TASK TO CARRY OUT: Spot each line in the data below containing "latest" and copy it.

INFORMATION PROVIDED:

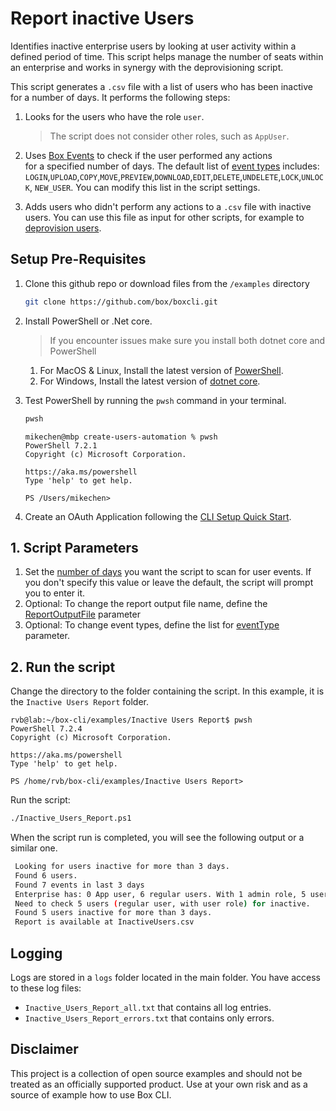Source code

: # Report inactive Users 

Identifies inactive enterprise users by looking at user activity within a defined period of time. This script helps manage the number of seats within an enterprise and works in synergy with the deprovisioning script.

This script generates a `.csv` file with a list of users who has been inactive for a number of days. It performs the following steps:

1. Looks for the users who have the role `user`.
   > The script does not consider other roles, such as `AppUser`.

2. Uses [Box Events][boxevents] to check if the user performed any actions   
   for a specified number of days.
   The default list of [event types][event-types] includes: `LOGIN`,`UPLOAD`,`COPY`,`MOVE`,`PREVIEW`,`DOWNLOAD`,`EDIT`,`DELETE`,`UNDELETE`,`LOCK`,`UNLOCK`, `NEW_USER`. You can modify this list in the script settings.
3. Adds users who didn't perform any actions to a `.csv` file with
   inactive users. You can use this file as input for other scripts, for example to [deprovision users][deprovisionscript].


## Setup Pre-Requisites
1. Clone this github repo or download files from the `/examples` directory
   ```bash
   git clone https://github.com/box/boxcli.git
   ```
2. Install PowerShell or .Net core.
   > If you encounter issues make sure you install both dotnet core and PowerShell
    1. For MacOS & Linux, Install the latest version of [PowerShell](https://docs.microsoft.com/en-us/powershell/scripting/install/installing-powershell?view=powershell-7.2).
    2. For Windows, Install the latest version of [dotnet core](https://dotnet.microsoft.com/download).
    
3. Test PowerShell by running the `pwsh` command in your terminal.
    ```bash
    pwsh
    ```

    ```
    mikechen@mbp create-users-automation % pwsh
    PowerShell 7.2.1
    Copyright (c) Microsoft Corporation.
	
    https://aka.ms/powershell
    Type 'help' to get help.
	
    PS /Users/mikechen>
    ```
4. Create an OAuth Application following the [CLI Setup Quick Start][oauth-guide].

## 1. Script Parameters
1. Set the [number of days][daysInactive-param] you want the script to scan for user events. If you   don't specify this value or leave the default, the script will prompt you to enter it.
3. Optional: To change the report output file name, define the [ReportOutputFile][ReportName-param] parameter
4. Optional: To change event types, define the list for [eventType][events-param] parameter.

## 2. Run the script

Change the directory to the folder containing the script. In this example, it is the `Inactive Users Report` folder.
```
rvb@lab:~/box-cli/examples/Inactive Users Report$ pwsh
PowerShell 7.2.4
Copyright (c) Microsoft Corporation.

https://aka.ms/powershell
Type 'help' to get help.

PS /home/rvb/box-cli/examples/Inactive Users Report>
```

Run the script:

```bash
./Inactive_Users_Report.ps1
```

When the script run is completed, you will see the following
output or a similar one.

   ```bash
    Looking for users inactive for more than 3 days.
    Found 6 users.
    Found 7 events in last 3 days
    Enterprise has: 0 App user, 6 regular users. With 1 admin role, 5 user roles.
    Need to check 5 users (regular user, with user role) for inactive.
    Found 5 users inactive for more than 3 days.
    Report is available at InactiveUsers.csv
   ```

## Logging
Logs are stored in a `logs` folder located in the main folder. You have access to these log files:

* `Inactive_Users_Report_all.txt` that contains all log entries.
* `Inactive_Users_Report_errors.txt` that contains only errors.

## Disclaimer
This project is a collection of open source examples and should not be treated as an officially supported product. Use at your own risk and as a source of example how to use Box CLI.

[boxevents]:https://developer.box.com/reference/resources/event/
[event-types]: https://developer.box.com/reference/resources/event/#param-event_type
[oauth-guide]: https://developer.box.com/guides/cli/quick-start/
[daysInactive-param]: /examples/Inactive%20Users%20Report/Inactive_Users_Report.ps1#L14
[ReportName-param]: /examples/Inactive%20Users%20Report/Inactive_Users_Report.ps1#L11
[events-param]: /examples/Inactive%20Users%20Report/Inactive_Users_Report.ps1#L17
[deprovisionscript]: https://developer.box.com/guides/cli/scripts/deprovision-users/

TASK RESPONSE:
    1. For MacOS & Linux, Install the latest version of [PowerShell](https://docs.microsoft.com/en-us/powershell/scripting/install/installing-powershell?view=powershell-7.2).
    2. For Windows, Install the latest version of [dotnet core](https://dotnet.microsoft.com/download).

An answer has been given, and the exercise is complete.